Knowledge Graphs – Connecting the Dots
The solution to the problem described in “Knowledge Graphs: What Is the Problem We Are Trying To Solve” lies in the artful combination of several maturing technologies – Semantics, Graph Databases, and Web Services.
Knowledge Graph Technology Components
- Semantics: Combining best practices from several related fields (Library Science, Information Science, Linguistics), technologies originally intended to add meaning to content (micro tagging, RDF, Semantic Web, etc.), and knowledge organization schemes (SKOS, Topic Maps) will enable organizations to build a “corporate vocabulary” that will act as a road map to its data assets. This common language is needed not only to improve Metadata Management, but will become the starting requirement for emerging AI technologies. This is the transition to “Smart Data” and has become the single most important IT imperative for the 21st century.
- Graph Databases: A new model for Metadata – the graph database provides a more natural way to store and query knowledge (as expressed by the corporate vocabulary). While relational databases adequately power today’s tools, the graph model and query language provides capabilities not possible in SQL. All future Metadata Management and CMDB type tools will be powered by the graph model.
- Web Services: Not just a middleware technology, this represents the decomposition of systems into more granular data aware entities (versus monolithic applications focused on UI’s). Coupled with a better semantic awareness built into the API’s, Metadata Management tools can now layer on top of modern service enabled system management tools.
Combining these three elements together leads to the creation of the “Corporate Knowledge Graph” – a system that will build Metadata into services by design rather than extract it after the fact. The Knowledge Graph will provide a roadmap to linking and accessing all the silo’ed tools and applications used to manage IT and the business. The Knowledge Graph defined in the graph database doesn’t require all information from every source system, only enough of the facts to link the disparate systems together and drive web service calls to underlying source system for additional detail.

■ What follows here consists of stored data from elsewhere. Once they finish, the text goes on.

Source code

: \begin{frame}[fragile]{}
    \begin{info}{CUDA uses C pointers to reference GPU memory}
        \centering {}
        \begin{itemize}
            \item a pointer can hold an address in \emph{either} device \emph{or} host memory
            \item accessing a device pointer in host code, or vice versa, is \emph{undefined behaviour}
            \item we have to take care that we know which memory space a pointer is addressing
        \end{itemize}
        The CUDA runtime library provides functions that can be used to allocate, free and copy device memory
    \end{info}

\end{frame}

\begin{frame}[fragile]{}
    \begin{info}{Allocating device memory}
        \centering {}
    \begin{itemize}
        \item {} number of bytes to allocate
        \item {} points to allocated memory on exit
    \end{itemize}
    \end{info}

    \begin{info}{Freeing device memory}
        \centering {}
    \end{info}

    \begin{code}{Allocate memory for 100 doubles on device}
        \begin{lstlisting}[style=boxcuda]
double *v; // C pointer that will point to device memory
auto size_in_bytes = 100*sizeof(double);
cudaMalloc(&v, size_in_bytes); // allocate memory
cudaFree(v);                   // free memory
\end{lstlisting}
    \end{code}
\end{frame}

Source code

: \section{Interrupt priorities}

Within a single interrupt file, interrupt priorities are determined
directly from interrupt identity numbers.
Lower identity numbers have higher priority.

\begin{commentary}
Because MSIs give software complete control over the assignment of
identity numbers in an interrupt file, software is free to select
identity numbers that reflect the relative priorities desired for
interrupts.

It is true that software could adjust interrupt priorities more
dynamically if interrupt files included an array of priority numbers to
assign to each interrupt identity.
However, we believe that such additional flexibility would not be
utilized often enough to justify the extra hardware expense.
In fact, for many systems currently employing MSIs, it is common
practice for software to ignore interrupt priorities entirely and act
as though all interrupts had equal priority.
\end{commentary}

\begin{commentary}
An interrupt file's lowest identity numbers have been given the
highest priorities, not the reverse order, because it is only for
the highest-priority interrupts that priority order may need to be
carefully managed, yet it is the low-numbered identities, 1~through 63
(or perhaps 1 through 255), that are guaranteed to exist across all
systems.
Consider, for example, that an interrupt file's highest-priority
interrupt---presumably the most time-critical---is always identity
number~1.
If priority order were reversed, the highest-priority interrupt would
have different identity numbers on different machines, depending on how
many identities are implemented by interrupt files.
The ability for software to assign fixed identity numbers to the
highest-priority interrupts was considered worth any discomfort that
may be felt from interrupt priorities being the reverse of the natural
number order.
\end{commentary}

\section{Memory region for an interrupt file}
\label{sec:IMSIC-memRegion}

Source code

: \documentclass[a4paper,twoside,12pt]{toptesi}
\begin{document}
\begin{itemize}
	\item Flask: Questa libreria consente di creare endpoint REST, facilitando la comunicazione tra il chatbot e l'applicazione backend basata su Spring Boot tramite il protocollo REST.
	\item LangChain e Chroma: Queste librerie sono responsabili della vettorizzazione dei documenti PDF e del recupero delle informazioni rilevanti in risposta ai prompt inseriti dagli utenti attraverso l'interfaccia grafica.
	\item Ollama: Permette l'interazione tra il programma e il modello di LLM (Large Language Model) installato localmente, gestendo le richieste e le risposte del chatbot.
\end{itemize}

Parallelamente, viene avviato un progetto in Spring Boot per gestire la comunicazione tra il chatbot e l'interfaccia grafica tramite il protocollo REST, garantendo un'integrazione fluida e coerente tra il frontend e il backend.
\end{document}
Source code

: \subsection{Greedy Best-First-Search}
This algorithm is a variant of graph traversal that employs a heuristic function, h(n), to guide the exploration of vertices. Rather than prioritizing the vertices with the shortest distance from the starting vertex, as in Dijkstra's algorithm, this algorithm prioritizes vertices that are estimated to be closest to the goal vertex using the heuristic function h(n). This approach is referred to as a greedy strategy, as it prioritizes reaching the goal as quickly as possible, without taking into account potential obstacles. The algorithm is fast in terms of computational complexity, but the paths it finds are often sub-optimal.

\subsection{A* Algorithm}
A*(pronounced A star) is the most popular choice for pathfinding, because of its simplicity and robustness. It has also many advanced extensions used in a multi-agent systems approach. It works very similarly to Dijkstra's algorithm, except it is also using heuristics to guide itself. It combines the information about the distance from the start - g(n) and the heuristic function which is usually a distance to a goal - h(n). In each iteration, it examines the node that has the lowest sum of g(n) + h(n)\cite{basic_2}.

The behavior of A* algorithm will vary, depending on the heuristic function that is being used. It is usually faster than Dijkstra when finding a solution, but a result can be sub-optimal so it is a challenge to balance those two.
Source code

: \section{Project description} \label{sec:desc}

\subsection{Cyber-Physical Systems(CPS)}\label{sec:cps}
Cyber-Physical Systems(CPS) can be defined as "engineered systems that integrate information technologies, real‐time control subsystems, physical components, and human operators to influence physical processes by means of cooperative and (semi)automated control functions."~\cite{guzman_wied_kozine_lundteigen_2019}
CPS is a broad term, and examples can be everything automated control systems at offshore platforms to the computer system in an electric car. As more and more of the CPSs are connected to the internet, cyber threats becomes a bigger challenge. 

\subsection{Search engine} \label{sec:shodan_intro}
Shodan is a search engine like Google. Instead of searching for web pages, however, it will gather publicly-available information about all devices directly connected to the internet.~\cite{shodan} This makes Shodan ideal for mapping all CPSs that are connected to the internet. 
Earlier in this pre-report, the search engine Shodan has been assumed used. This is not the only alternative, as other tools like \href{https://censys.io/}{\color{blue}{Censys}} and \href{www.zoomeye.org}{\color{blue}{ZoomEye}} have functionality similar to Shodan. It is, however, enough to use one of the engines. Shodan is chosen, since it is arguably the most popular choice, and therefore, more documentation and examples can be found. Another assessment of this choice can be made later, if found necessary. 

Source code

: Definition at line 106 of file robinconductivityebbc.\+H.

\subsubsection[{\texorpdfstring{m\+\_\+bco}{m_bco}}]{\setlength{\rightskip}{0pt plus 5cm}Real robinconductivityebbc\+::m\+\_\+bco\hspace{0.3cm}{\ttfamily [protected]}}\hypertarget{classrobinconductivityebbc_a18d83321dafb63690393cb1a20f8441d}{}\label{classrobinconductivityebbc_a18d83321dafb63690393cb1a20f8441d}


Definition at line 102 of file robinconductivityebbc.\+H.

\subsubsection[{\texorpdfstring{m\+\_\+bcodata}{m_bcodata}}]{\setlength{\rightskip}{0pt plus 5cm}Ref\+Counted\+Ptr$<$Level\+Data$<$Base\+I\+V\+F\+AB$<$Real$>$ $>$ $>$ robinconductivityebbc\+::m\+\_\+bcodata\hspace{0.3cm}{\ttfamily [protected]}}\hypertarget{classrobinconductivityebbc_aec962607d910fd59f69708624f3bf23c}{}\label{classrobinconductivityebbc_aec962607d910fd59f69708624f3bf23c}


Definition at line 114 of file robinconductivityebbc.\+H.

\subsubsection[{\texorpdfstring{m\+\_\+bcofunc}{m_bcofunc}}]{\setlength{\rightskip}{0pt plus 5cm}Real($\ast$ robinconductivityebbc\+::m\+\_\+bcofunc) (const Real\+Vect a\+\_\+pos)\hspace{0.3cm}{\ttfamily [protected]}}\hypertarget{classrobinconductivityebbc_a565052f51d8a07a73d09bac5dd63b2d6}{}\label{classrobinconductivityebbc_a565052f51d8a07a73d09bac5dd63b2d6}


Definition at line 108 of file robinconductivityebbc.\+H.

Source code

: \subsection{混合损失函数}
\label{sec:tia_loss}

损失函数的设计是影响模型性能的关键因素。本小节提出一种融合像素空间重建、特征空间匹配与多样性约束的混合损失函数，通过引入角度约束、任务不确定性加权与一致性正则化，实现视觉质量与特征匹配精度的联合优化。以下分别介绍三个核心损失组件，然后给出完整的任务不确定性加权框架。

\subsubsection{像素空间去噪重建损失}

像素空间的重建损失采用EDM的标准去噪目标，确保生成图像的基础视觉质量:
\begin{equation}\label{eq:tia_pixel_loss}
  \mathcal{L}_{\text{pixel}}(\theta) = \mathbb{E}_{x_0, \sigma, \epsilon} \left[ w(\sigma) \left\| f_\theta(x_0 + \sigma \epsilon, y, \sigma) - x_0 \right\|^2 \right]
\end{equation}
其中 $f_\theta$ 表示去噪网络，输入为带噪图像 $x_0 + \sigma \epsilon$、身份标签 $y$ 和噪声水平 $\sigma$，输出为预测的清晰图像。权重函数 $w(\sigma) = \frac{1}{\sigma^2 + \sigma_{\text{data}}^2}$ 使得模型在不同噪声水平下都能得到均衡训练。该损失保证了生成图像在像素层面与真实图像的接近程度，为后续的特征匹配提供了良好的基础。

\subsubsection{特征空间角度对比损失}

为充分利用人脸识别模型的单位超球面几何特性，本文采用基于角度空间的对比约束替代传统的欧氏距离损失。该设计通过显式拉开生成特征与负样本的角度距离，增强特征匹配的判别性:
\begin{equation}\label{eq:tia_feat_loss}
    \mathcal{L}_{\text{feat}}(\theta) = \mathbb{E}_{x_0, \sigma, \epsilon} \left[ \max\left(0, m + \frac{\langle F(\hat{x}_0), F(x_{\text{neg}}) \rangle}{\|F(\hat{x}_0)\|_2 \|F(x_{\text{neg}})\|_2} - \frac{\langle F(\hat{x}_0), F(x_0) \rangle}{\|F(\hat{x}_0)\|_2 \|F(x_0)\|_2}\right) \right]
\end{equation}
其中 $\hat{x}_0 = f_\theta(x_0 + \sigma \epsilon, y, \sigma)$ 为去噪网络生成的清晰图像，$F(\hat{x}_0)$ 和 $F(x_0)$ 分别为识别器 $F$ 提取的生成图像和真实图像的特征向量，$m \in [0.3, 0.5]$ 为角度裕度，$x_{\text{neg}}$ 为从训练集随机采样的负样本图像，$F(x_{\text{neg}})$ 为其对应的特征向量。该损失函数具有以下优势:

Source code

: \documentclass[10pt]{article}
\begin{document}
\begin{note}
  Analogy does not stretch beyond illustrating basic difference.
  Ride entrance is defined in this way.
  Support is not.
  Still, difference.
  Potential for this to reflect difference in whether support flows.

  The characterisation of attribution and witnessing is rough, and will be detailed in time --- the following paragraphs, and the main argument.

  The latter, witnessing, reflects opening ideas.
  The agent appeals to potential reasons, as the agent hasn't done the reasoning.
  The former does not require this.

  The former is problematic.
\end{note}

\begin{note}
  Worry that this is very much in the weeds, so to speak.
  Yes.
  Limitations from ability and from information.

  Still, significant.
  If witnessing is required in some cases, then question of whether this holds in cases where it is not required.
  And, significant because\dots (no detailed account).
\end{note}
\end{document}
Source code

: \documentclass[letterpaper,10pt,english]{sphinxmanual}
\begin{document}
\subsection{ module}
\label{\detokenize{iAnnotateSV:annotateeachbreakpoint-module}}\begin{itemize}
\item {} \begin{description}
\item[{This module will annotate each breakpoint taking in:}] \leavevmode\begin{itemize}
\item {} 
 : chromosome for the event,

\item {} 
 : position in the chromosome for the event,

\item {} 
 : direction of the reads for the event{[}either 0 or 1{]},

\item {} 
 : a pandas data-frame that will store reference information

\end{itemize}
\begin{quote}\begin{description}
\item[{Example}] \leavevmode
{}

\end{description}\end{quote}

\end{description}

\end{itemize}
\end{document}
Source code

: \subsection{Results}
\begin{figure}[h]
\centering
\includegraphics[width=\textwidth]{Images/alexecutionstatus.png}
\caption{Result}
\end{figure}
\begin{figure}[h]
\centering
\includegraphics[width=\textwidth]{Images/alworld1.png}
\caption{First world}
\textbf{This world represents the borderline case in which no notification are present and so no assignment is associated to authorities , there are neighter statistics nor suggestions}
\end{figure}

Knowledge Graph Key Characteristics
I’ve worked on many difficult Knowledge Mapping exercises in the Data/Enterprise/IT architecture space. They all exhibit the same qualities:
- The concepts involved in the problem being solved don’t exist in the source systems.
- They need to be defined and managed directly in the Knowledge Graph.
- The underlying facts needed to answer tough questions exist, but in many different source systems.
- They need to be merged into the Knowledge Graph.
- The data is always arranged in a network with many different paths that get you from the starting point of the problem to the needed answer.
- The queries must “connect the dots” to find the answer to the problem in ways that are difficult if not impossible using SQL.
The basic facts stored in each underlying system by themselves are actually quite boring – It’s not until you organize them into a network of facts that you can “connect the dots” and find interesting and useful information.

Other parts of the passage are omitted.